April 05, 1991|By Stephen Wigler | Stephen Wigler,Sun Music Critic

With their gigantic masses that shift almost as slowly and as inexorably as tectonic plates, Bruckner's symphonies are the most dangerous Fafnirs in the repertory. Play a Mahler symphony poorly, and it's bad; play one by Bruckner badly, and it's also boring.

The performance of Bruckner's Symphony No. 9 by the Baltimore Symphony last night in Meyerhoff Hall was neither bad nor boring, but it was ordinary. This was probably conductor Stanislaw Skrowaczewski's fault. The BSO does not play much Bruckner, but it gave a great performance of the Sixth Symphony a few seasons back under Gunter Herbig. Last night they played all of Bruckner's notes at Skrowaczewski's tempos. It often seemed -- particularly in the first two movements -- that nothing was happening.

Some of the conductor's ideas sounded peculiar.

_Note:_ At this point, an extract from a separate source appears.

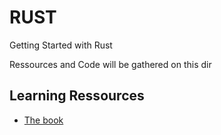 # RUST

Getting Started with Rust

Ressources and Code will be gathered on this dir

## Learning Ressources

- [The book](https://doc.rust-lang.org/book/)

He took the scherzo, for example, too quickly. The musicians were able to play the notes. What they weren't able to do at that speed was to pound out the Brucknerian fury with sufficient emphasis to create a sense of irony and evil.

In the first movement, phrase did not lead into phrase with the needed cumulative force. The final slow movement -- perhaps the most gigantic ever to "close" (Bruckner did not live to complete a fourth movement) a symphony -- was much better, with the music seeming to vanish at the end.

The concert began with a miraculous performance of Richard Strauss' Oboe Concerto by guest soloist Heinz Holliger. The Swiss oboist has a sound that may not be beautiful to ears accustomed to the the best American players: It is reedy and thin, and there is no mistaking it for a flute or a clarinet. But with this lighter, brighter sound, Holliger soars.

Skrowaczewski and the orchestra gave him an accompaniment that could have been tidier -- the strings often seemed somewhat behind the soloist -- but Holliger can convince one that the Strauss concerto -- not from the composer's top drawer -- is a masterpiece.